I referred to my remarks at the IUCN Asia Conservation Forum in Kathmandu in September 2007, where I stressed the urgent need for the conservation and development communities to cross this divide if they want to reach out to the dominant demographic group in our vast region, home to half of humanity.

Engaging new media is not just setting up a Facebook account, taking a YouTube channel or opening a blog that’s infrequently updated. All that’s useful, for sure, but they represent only the tentative first steps to the wide and varied new media world.

As with the more established print and broadcast media, development organisations need to have a strategy and a plan based on some research, analysis and reflection.

And willing to let go of that control – so cherished by so many development professionals – is an essential part of that adjustment to the new media reality.

Failure to adjust can result in future shocks – and in the very near future! Perhaps I should also have drawn their attention to what I wrote in October 2007: New media tsunami hits global humanitarian sector; rescue operations now on

We didn’t spend too much time talking about new media at the Bangkok meeting, but I did caution that there is a lot of digital hype out there. I’m no expert on this (is anyone, really?) but my team at TVEAP and I keep trying new ways of doing things with the new media. So here are a few quick insights I offered the UNEP meeting:

• New media lot more interactive, which means they demand a lot of time and effort to engage the audience – which in turn generates huge capacity requirements for any development organisation venturing into such media.

• You can’t always control your messages on new media!

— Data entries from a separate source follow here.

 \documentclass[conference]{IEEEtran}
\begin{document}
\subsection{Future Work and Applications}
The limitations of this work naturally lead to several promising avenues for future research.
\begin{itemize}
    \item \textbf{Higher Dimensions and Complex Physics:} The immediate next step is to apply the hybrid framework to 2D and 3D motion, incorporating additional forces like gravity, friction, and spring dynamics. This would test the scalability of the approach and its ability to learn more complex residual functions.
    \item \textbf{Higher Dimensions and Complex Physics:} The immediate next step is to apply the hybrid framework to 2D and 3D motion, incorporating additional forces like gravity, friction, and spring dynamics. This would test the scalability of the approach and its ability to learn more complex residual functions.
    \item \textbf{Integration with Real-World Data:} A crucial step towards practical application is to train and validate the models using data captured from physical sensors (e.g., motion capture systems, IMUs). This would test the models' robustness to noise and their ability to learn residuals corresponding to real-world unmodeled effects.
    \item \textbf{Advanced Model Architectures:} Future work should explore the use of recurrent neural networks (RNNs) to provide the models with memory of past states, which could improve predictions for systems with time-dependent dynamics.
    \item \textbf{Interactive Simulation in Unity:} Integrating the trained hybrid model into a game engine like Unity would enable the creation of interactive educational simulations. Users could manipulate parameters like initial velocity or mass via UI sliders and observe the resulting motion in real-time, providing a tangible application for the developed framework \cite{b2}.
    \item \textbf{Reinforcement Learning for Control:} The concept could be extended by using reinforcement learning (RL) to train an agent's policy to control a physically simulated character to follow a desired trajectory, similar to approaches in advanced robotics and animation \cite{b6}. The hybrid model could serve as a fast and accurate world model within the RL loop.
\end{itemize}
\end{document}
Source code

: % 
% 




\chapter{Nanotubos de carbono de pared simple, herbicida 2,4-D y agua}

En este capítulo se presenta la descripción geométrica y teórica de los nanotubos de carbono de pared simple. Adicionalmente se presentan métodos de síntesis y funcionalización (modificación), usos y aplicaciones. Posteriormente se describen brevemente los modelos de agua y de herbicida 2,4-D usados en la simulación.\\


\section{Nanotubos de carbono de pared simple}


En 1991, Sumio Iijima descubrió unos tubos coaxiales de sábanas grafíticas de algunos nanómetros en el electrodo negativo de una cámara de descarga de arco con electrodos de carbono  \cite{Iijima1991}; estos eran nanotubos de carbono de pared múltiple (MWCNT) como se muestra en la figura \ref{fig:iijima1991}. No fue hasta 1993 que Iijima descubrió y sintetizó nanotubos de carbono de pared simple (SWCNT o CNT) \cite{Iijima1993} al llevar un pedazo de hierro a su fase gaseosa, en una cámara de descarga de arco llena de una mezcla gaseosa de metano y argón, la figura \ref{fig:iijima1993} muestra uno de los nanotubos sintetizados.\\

This unnerves many development agencies and professionals who are so used to exercising such control – in the new media world, they just have to learn to let go!

• A core value is user-generated content (USG). You need to find creative ways to allow your audiences to generate part of the content. Control lost again!

• Citizen journalists have now established themselves online as text and/or video bloggers. Governments and corporations have acknowledged their presence — serious bloggers have recently been granted media accreditation to the UN. What does this mean for future ozone media training and journalists engagement?

• There are many companies and agencies claiming to have cracked the new media challenge – and don’t believe them! Everyone is learning, some admittedly faster than others, but there’s no substitute to actually doing it.

• And there’s no road map to the new media world, which is being created every day and night by an army of geeks and enthusiasts. There are only a few rough guides and travellers’ tales from some like ourselves who have ventured into this realm.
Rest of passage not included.